------ Study material

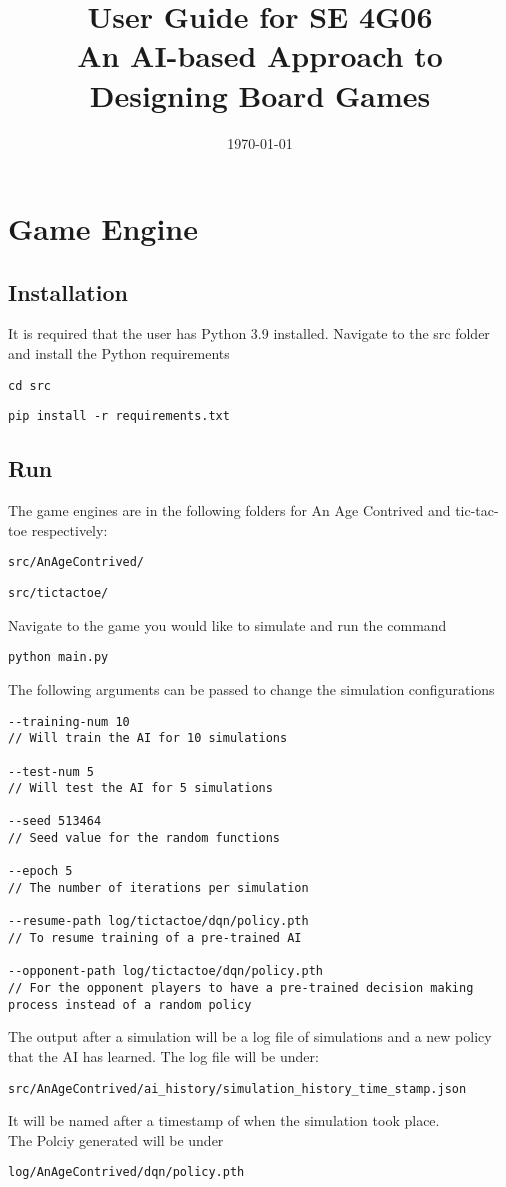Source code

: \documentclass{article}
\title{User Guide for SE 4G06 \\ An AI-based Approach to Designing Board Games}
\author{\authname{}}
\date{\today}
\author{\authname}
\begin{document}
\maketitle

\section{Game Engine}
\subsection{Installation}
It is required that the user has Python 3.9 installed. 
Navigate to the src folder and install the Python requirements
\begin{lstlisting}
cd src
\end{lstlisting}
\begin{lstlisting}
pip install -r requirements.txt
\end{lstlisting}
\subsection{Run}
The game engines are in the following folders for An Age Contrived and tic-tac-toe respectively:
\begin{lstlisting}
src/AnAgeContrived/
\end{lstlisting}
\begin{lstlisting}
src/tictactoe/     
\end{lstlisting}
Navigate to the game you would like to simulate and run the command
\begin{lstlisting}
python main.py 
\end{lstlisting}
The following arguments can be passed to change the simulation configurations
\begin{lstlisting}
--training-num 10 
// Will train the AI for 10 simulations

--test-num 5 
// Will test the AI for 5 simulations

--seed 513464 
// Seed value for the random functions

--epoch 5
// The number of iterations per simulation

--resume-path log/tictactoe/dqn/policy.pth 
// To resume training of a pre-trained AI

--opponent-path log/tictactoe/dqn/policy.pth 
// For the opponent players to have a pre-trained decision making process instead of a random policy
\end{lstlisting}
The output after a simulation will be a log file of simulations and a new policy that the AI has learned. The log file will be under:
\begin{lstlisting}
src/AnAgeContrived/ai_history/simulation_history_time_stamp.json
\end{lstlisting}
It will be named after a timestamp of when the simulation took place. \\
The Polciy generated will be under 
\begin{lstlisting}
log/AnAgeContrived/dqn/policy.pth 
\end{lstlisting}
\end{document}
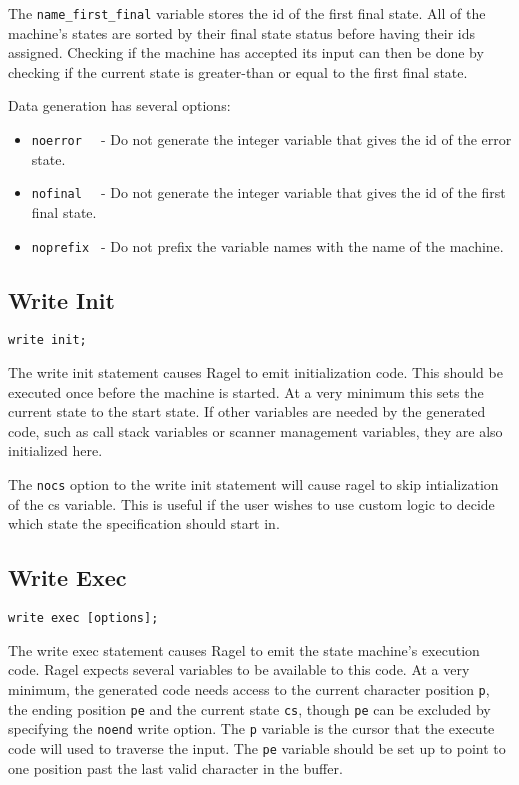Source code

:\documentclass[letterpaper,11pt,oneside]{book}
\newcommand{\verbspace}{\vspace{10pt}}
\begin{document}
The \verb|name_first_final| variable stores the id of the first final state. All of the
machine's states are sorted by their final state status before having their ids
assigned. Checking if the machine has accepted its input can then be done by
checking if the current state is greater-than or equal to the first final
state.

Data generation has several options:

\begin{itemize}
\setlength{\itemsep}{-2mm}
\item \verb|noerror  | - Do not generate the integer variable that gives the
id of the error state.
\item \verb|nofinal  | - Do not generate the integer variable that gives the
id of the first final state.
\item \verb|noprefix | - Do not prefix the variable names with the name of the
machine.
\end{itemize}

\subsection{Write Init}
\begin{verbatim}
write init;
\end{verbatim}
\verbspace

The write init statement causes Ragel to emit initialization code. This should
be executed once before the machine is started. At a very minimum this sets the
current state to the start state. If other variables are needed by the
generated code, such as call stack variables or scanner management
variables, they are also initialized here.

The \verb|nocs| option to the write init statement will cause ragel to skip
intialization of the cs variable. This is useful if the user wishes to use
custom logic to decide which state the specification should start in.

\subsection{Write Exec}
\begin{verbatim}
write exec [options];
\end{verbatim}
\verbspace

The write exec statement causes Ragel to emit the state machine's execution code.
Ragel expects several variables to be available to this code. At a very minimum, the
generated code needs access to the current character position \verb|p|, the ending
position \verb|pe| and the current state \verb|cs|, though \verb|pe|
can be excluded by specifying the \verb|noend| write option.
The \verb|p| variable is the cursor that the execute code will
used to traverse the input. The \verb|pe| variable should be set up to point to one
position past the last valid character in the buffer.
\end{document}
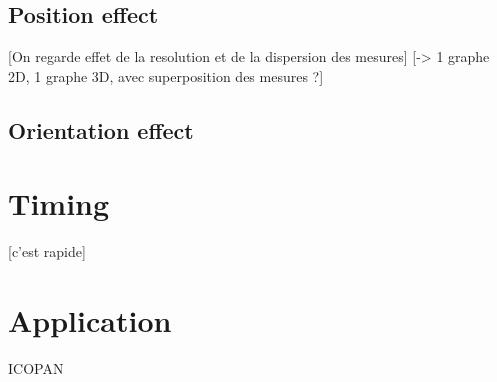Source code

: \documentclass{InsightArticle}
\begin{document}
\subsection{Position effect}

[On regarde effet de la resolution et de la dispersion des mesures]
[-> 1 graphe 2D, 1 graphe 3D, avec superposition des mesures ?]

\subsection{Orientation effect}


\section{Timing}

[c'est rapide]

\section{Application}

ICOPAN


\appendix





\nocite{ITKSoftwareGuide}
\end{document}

------------
------ Study material

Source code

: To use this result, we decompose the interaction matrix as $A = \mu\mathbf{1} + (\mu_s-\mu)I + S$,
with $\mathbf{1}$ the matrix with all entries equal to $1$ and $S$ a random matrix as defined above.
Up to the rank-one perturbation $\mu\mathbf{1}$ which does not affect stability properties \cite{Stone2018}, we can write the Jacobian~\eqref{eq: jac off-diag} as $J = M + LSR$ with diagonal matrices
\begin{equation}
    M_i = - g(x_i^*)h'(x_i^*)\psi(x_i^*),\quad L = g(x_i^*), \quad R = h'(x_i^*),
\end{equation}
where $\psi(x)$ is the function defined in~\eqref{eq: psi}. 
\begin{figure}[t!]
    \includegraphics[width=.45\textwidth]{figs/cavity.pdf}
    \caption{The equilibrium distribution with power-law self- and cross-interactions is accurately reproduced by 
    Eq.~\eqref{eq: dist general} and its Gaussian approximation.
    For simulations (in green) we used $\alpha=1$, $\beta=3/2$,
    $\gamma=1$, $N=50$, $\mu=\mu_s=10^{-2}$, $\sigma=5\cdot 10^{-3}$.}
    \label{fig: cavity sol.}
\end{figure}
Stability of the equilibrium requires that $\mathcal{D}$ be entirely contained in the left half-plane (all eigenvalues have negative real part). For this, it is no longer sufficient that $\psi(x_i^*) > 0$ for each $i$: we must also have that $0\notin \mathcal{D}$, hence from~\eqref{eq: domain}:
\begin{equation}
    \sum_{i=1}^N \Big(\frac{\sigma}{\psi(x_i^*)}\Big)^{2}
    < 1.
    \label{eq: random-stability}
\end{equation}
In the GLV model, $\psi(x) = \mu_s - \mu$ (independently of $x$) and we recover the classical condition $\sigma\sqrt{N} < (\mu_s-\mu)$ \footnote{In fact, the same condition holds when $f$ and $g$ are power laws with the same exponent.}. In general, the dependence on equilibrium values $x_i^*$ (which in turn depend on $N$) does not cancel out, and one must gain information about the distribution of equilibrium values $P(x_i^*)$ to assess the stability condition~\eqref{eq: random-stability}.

------------
------ Study material

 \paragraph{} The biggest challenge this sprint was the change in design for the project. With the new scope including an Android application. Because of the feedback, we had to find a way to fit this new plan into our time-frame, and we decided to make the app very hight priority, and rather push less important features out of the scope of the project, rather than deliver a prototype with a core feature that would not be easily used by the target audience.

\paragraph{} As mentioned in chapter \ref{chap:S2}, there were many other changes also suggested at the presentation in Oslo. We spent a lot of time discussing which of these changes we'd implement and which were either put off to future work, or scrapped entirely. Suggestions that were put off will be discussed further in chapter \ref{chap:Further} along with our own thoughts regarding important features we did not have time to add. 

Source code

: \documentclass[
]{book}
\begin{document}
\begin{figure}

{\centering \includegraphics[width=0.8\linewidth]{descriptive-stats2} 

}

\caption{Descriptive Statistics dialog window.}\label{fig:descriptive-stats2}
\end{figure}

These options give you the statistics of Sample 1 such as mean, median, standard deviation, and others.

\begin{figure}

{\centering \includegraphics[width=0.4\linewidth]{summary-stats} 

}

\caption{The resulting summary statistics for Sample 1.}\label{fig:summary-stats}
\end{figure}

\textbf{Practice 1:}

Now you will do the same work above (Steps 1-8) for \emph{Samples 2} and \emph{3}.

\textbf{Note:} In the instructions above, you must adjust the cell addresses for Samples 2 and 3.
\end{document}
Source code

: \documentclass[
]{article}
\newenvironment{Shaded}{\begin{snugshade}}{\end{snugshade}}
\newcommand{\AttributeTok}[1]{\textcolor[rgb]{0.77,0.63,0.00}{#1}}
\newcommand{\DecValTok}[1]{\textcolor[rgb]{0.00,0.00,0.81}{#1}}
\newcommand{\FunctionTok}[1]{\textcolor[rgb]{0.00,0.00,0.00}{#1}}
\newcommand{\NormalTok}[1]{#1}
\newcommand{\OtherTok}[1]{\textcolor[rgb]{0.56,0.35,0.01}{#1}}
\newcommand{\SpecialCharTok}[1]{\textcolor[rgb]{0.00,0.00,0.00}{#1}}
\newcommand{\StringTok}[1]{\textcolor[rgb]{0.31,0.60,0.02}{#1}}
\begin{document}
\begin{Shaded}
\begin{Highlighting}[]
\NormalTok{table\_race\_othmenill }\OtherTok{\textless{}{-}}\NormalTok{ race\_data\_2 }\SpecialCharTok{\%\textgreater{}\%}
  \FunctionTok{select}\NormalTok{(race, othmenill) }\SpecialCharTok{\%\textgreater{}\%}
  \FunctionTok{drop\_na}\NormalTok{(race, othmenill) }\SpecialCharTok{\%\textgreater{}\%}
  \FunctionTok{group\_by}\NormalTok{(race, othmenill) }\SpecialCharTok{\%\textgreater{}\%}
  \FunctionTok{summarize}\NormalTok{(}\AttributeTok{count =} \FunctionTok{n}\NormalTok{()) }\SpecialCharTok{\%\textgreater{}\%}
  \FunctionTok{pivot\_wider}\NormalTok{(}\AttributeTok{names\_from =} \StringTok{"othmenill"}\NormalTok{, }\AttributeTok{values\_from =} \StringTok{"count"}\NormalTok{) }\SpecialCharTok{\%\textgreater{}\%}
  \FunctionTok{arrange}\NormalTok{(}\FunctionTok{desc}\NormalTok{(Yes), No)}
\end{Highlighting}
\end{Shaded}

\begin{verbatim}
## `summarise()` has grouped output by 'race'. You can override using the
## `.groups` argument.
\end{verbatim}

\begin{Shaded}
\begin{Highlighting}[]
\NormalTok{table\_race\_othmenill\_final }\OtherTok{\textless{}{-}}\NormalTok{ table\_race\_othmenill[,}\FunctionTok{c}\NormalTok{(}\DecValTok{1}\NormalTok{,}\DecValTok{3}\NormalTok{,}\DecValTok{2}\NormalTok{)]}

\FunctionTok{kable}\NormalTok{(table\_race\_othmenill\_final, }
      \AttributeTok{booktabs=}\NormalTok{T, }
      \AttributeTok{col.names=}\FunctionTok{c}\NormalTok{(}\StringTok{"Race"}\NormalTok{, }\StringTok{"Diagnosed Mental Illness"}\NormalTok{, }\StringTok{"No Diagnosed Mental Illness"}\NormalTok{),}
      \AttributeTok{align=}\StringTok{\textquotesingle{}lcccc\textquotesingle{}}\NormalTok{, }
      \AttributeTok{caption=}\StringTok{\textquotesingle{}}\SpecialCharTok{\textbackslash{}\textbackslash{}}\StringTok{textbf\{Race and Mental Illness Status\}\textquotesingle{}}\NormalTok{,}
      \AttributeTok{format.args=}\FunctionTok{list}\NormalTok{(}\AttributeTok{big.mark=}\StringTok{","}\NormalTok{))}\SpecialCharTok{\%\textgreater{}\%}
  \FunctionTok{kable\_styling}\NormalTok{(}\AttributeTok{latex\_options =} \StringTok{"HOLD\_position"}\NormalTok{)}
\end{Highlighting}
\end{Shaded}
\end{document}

------------

Work required — Find how many lines in the entries above have the string "mesures" and report only that number.

Solution for this task — 2